WHAT YOU SHOULD DO
What you return should match the material below line for line, except that no image appears in it.
—————
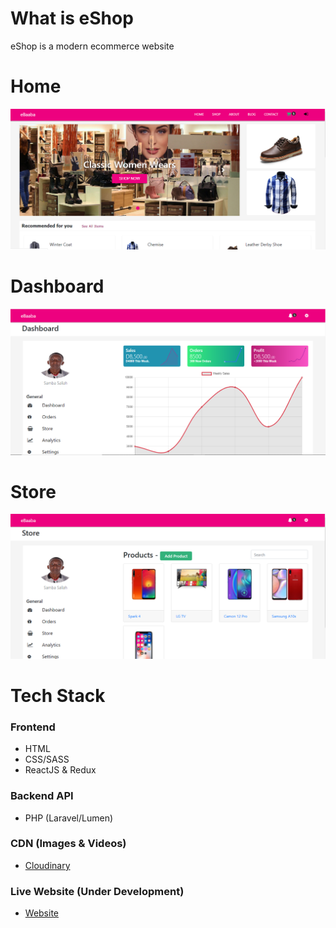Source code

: # What is eShop
eShop is a modern ecommerce website
# Home
![Home](public/src/media/images/Home.png)
# Dashboard
![Dashboard](public/src/media/images/Dashboard.png)
# Store
![Store](public/src/media/images/Store.png)
# Tech Stack
### Frontend
  - HTML
  - CSS/SASS
  - ReactJS & Redux

### Backend API
  - PHP (Laravel/Lumen)
### CDN (Images & Videos)
  - [Cloudinary](https://cloudinary.com)
### Live Website (Under Development)
  - [Website](https://ebaaba.xyz)
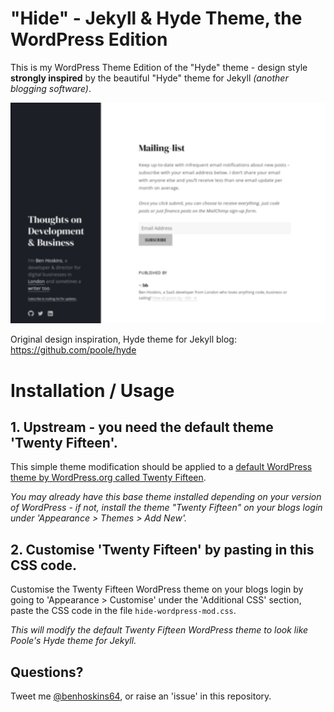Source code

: # "Hide" - Jekyll & Hyde Theme, the WordPress Edition

This is my WordPress Theme Edition of the "Hyde" theme - design style **strongly inspired** by the beautiful "Hyde" theme for Jekyll _(another blogging software)_.

![Screenshot of Hide, a Hyde theme for WordPress](https://raw.githubusercontent.com/hozza/Hide-Jekyll-Hyde-Wordpress-Theme/master/hide-wordpress-theme-screenshot.png)

Original design inspiration, Hyde theme for Jekyll blog: https://github.com/poole/hyde

# Installation / Usage

## 1. Upstream - you need the default theme 'Twenty Fifteen'.

This simple theme modification should be applied to a [default WordPress theme by WordPress.org called Twenty Fifteen](https://en-gb.wordpress.org/themes/twentyfifteen/).

_You may already have this base theme installed depending on your version of WordPress - if not, install the theme "Twenty Fifteen" on your blogs login under 'Appearance > Themes > Add New'._


## 2. Customise 'Twenty Fifteen' by pasting in this CSS code.

Customise the Twenty Fifteen WordPress theme on your blogs login by going to 'Appearance > Customise' under the 'Additional CSS' section, paste the CSS code in the file `hide-wordpress-mod.css`. 

_This will modify the default Twenty Fifteen WordPress theme to look like Poole's Hyde theme for Jekyll._

## Questions?

Tweet me [@benhoskins64](https://twitter.com/benhoskins64), or raise an 'issue' in this repository.
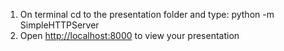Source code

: 1. On terminal cd to the presentation folder and type: python -m SimpleHTTPServer
2. Open <http://localhost:8000> to view your presentation

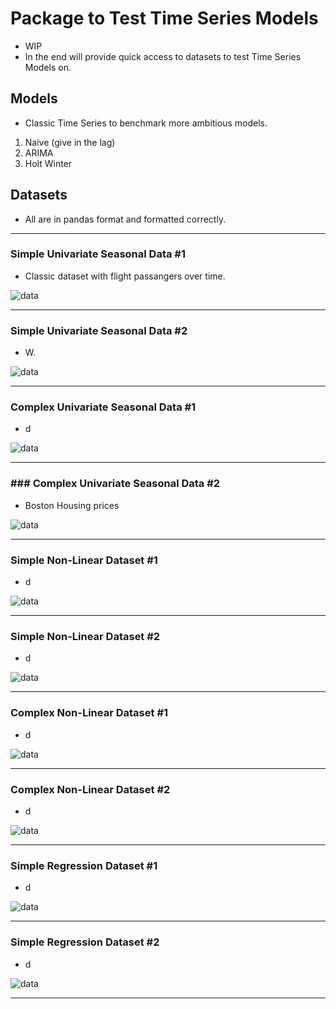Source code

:# Package to Test Time Series Models

* WIP 
* In the end will provide quick access to datasets to test Time Series Models on. 

## Models

* Classic Time Series to benchmark more ambitious models. 
1. Naive (give in the lag) 
2. ARIMA
3. Holt Winter

## Datasets
* All are in pandas format and formatted correctly.
______

### Simple Univariate Seasonal Data #1

* Classic dataset with flight passangers over time.

![data](https://www.solver.com/sites/default/files/Timese1.jpg)

______

### Simple Univariate Seasonal Data #2

* W.

![data]()

______


### Complex Univariate Seasonal Data #1

* d 

![data]()

______

### ### Complex Univariate Seasonal Data #2 

* Boston Housing prices

![data]()

______


### Simple Non-Linear Dataset #1

* d 

![data]()

______


### Simple Non-Linear Dataset #2 

* d 

![data]()

______

### Complex Non-Linear Dataset #1

* d 

![data]()

______


### Complex Non-Linear Dataset #2 

* d 

![data]()

______


### Simple Regression Dataset #1

* d 

![data]()

______


### Simple Regression Dataset #2

* d 

![data]()

______

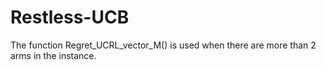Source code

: # Restless-UCB

The function Regret_UCRL_vector_M() is used when there are more than 2 arms in the instance.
—————
SOLUTION
Source code

: # What is eShop
eShop is a modern ecommerce website
# Home
![Home](public/src/media/images/Home.png)
# Dashboard
![Dashboard](public/src/media/images/Dashboard.png)
# Store
![Store](public/src/media/images/Store.png)
# Tech Stack
### Frontend
  - HTML
  - CSS/SASS
  - ReactJS & Redux

### Backend API
  - PHP (Laravel/Lumen)
### CDN (Images & Videos)
  - [Cloudinary](https://cloudinary.com)
### Live Website (Under Development)
  - [Website](https://ebaaba.xyz)
Source code

: # "Hide" - Jekyll & Hyde Theme, the WordPress Edition

This is my WordPress Theme Edition of the "Hyde" theme - design style **strongly inspired** by the beautiful "Hyde" theme for Jekyll _(another blogging software)_.

![Screenshot of Hide, a Hyde theme for WordPress](https://raw.githubusercontent.com/hozza/Hide-Jekyll-Hyde-Wordpress-Theme/master/hide-wordpress-theme-screenshot.png)

Original design inspiration, Hyde theme for Jekyll blog: https://github.com/poole/hyde

# Installation / Usage

## 1. Upstream - you need the default theme 'Twenty Fifteen'.

This simple theme modification should be applied to a [default WordPress theme by WordPress.org called Twenty Fifteen](https://en-gb.wordpress.org/themes/twentyfifteen/).

_You may already have this base theme installed depending on your version of WordPress - if not, install the theme "Twenty Fifteen" on your blogs login under 'Appearance > Themes > Add New'._


## 2. Customise 'Twenty Fifteen' by pasting in this CSS code.

Customise the Twenty Fifteen WordPress theme on your blogs login by going to 'Appearance > Customise' under the 'Additional CSS' section, paste the CSS code in the file `hide-wordpress-mod.css`. 

_This will modify the default Twenty Fifteen WordPress theme to look like Poole's Hyde theme for Jekyll._

## Questions?

Tweet me [@benhoskins64](https://twitter.com/benhoskins64), or raise an 'issue' in this repository.
Source code

: 1. On terminal cd to the presentation folder and type: python -m SimpleHTTPServer
2. Open <http://localhost:8000> to view your presentation

Source code

:# Package to Test Time Series Models

* WIP 
* In the end will provide quick access to datasets to test Time Series Models on. 

## Models

* Classic Time Series to benchmark more ambitious models. 
1. Naive (give in the lag) 
2. ARIMA
3. Holt Winter

## Datasets
* All are in pandas format and formatted correctly.
______

### Simple Univariate Seasonal Data #1

* Classic dataset with flight passangers over time.

![data](https://www.solver.com/sites/default/files/Timese1.jpg)

______

### Simple Univariate Seasonal Data #2

* W.

![data]()

______


### Complex Univariate Seasonal Data #1

* d 

![data]()

______

### ### Complex Univariate Seasonal Data #2 

* Boston Housing prices

![data]()

______


### Simple Non-Linear Dataset #1

* d 

![data]()

______


### Simple Non-Linear Dataset #2 

* d 

![data]()

______

### Complex Non-Linear Dataset #1

* d 

![data]()

______


### Complex Non-Linear Dataset #2 

* d 

![data]()

______


### Simple Regression Dataset #1

* d 

![data]()

______


### Simple Regression Dataset #2

* d 

![data]()

______

Source code

: # Restless-UCB

The function Regret_UCRL_vector_M() is used when there are more than 2 arms in the instance.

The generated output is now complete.